[Dataset entries]
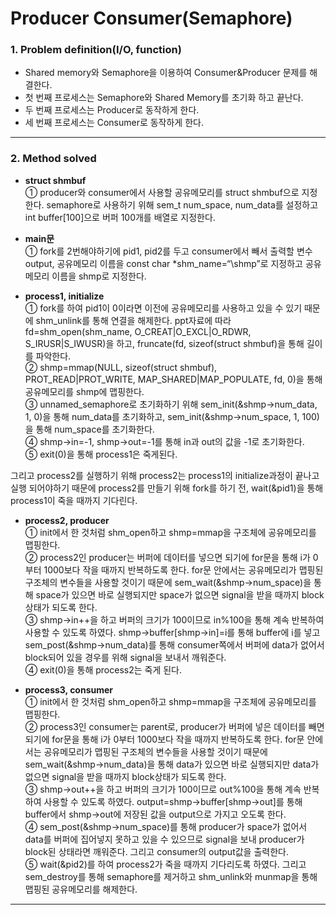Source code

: # Producer Consumer(Semaphore)
### 1. Problem definition(I/O, function)
 * Shared memory와 Semaphore을 이용하여 Consumer&Producer 문제를 해결한다.  
 * 첫 번째 프로세스는 Semaphore와 Shared Memory를 초기화 하고 끝난다.  
 * 두 번째 프로세스는 Producer로 동작하게 한다.  
 * 세 번째 프로세스는 Consumer로 동작하게 한다.  
- - - 
### 2. Method solved  
 * __struct shmbuf__  
 ① producer와 consumer에서 사용할 공유메모리를 struct shmbuf으로 지정한다. semaphore로 사용하기 위해 sem_t num_space, num_data를 설정하고 int buffer[100]으로 버퍼 100개를 배열로 지정한다.  

 * __main문__  
 ① fork를 2번해야하기에 pid1, pid2를 두고 consumer에서 빼서 출력할 변수 output, 공유메모리 이름을 const char *shm_name=“\shmp”로 지정하고 공유메모리 이름을 shmp로 지정한다.  
  
 * __process1, initialize__  
 ① fork를 하여 pid1이 0이라면 이전에 공유메모리를 사용하고 있을 수 있기 때문에 shm_unlink를 통해 연결을 해제한다. ppt자료에 따라 fd=shm_open(shm_name, O_CREAT|O_EXCL|O_RDWR, S_IRUSR|S_IWUSR)을 하고, fruncate(fd, sizeof(struct shmbuf)을 통해 길이를 파악한다.  
 ② shmp=mmap(NULL, sizeof(struct shmbuf), PROT_READ|PROT_WRITE, MAP_SHARED|MAP_POPULATE, fd, 0)을 통해 공유메모리를 shmp에 맵핑한다.  
 ③ unnamed_semaphore로 초기화하기 위해 sem_init(&shmp->num_data, 1, 0)을 통해 num_data를 초기화하고, sem_init(&shmp->num_space, 1, 100)을 통해 num_space를 초기화한다.  
 ④ shmp->in=-1, shmp->out=-1를 통해 in과 out의 값을 -1로 초기화한다.  
 ⑤ exit(0)을 통해 process1은 죽게된다.  
  
  그리고 process2를 실행하기 위해 process2는 process1의 initialize과정이 끝나고 실행 되어야하기 때문에 process2를 만들기 위해 fork를 하기 전, wait(&pid1)을 통해 process1이 죽을 때까지 기다린다.  
  
 * __process2, producer__  
 ① init에서 한 것처럼 shm_open하고 shmp=mmap을 구조체에 공유메모리를 맵핑한다.  
 ② process2인 producer는 버퍼에 데이터를 넣으면 되기에 for문을 통해 i가 0부터 1000보다 작을 때까지 반복하도록 한다. for문 안에서는 공유메모리가 맵핑된 구조체의 변수들을 사용할 것이기 때문에 sem_wait(&shmp->num_space)을 통해 space가 있으면 바로 실행되지만 space가 없으면 signal을 받을 때까지 block상태가 되도록 한다.  
 ③ shmp->in++을 하고 버퍼의 크기가 100이므로 in%100을 통해 계속 반복하여 사용할 수 있도록 하였다. shmp->buffer[shmp->in]=i를 통해 buffer에 i를 넣고 sem_post(&shmp->num_data)를 통해 consumer쪽에서 버퍼에 data가 없어서 block되어 있을 경우를 위해 signal을 보내서 깨워준다.  
 ④ exit(0)을 통해 process2는 죽게 된다.  

 * __process3, consumer__  
 ① init에서 한 것처럼 shm_open하고 shmp=mmap을 구조체에 공유메모리를 맵핑한다.  
 ② process3인 consumer는 parent로, producer가 버퍼에 넣은 데이터를 빼면 되기에 for문을 통해 i가 0부터 1000보다 작을 때까지 반복하도록 한다. for문 안에서는 공유메모리가 맵핑된 구조체의 변수들을 사용할 것이기 때문에 sem_wait(&shmp->num_data)을 통해 data가 있으면 바로 실행되지만 data가 없으면 signal을 받을 때까지 block상태가 되도록 한다.  
 ③ shmp->out++을 하고 버퍼의 크기가 100이므로 out%100을 통해 계속 반복하여 사용할 수 있도록 하였다. output=shmp->buffer[shmp->out]를 통해 buffer에서 shmp->out에 저장된 값을 output으로 가지고 오도록 한다.  
 ④ sem_post(&shmp->num_space)를 통해 producer가 space가 없어서 data를 버퍼에 집어넣지 못하고 있을 수 있으므로 signal을 보내 producer가 block된 상태라면 깨워준다. 그리고 consumer의 output값을 출력한다.  
 ⑤ wait(&pid2)를 하여 process2가 죽을 때까지 기다리도록 하였다. 그리고 sem_destroy를 통해 semaphore를 제거하고 shm_unlink와 munmap을 통해 맵핑된 공유메모리를 해제한다.  

- - -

▶ DIRECTIONS
Your answer must consist of the entries, unchanged, with no pictures in it.

▶ TASK ANSWER
Source code

: # Producer Consumer(Semaphore)
### 1. Problem definition(I/O, function)
 * Shared memory와 Semaphore을 이용하여 Consumer&Producer 문제를 해결한다.  
 * 첫 번째 프로세스는 Semaphore와 Shared Memory를 초기화 하고 끝난다.  
 * 두 번째 프로세스는 Producer로 동작하게 한다.  
 * 세 번째 프로세스는 Consumer로 동작하게 한다.  
- - - 
### 2. Method solved  
 * __struct shmbuf__  
 ① producer와 consumer에서 사용할 공유메모리를 struct shmbuf으로 지정한다. semaphore로 사용하기 위해 sem_t num_space, num_data를 설정하고 int buffer[100]으로 버퍼 100개를 배열로 지정한다.  

 * __main문__  
 ① fork를 2번해야하기에 pid1, pid2를 두고 consumer에서 빼서 출력할 변수 output, 공유메모리 이름을 const char *shm_name=“\shmp”로 지정하고 공유메모리 이름을 shmp로 지정한다.  
  
 * __process1, initialize__  
 ① fork를 하여 pid1이 0이라면 이전에 공유메모리를 사용하고 있을 수 있기 때문에 shm_unlink를 통해 연결을 해제한다. ppt자료에 따라 fd=shm_open(shm_name, O_CREAT|O_EXCL|O_RDWR, S_IRUSR|S_IWUSR)을 하고, fruncate(fd, sizeof(struct shmbuf)을 통해 길이를 파악한다.  
 ② shmp=mmap(NULL, sizeof(struct shmbuf), PROT_READ|PROT_WRITE, MAP_SHARED|MAP_POPULATE, fd, 0)을 통해 공유메모리를 shmp에 맵핑한다.  
 ③ unnamed_semaphore로 초기화하기 위해 sem_init(&shmp->num_data, 1, 0)을 통해 num_data를 초기화하고, sem_init(&shmp->num_space, 1, 100)을 통해 num_space를 초기화한다.  
 ④ shmp->in=-1, shmp->out=-1를 통해 in과 out의 값을 -1로 초기화한다.  
 ⑤ exit(0)을 통해 process1은 죽게된다.  
  
  그리고 process2를 실행하기 위해 process2는 process1의 initialize과정이 끝나고 실행 되어야하기 때문에 process2를 만들기 위해 fork를 하기 전, wait(&pid1)을 통해 process1이 죽을 때까지 기다린다.  
  
 * __process2, producer__  
 ① init에서 한 것처럼 shm_open하고 shmp=mmap을 구조체에 공유메모리를 맵핑한다.  
 ② process2인 producer는 버퍼에 데이터를 넣으면 되기에 for문을 통해 i가 0부터 1000보다 작을 때까지 반복하도록 한다. for문 안에서는 공유메모리가 맵핑된 구조체의 변수들을 사용할 것이기 때문에 sem_wait(&shmp->num_space)을 통해 space가 있으면 바로 실행되지만 space가 없으면 signal을 받을 때까지 block상태가 되도록 한다.  
 ③ shmp->in++을 하고 버퍼의 크기가 100이므로 in%100을 통해 계속 반복하여 사용할 수 있도록 하였다. shmp->buffer[shmp->in]=i를 통해 buffer에 i를 넣고 sem_post(&shmp->num_data)를 통해 consumer쪽에서 버퍼에 data가 없어서 block되어 있을 경우를 위해 signal을 보내서 깨워준다.  
 ④ exit(0)을 통해 process2는 죽게 된다.  

 * __process3, consumer__  
 ① init에서 한 것처럼 shm_open하고 shmp=mmap을 구조체에 공유메모리를 맵핑한다.  
 ② process3인 consumer는 parent로, producer가 버퍼에 넣은 데이터를 빼면 되기에 for문을 통해 i가 0부터 1000보다 작을 때까지 반복하도록 한다. for문 안에서는 공유메모리가 맵핑된 구조체의 변수들을 사용할 것이기 때문에 sem_wait(&shmp->num_data)을 통해 data가 있으면 바로 실행되지만 data가 없으면 signal을 받을 때까지 block상태가 되도록 한다.  
 ③ shmp->out++을 하고 버퍼의 크기가 100이므로 out%100을 통해 계속 반복하여 사용할 수 있도록 하였다. output=shmp->buffer[shmp->out]를 통해 buffer에서 shmp->out에 저장된 값을 output으로 가지고 오도록 한다.  
 ④ sem_post(&shmp->num_space)를 통해 producer가 space가 없어서 data를 버퍼에 집어넣지 못하고 있을 수 있으므로 signal을 보내 producer가 block된 상태라면 깨워준다. 그리고 consumer의 output값을 출력한다.  
 ⑤ wait(&pid2)를 하여 process2가 죽을 때까지 기다리도록 하였다. 그리고 sem_destroy를 통해 semaphore를 제거하고 shm_unlink와 munmap을 통해 맵핑된 공유메모리를 해제한다.  

- - -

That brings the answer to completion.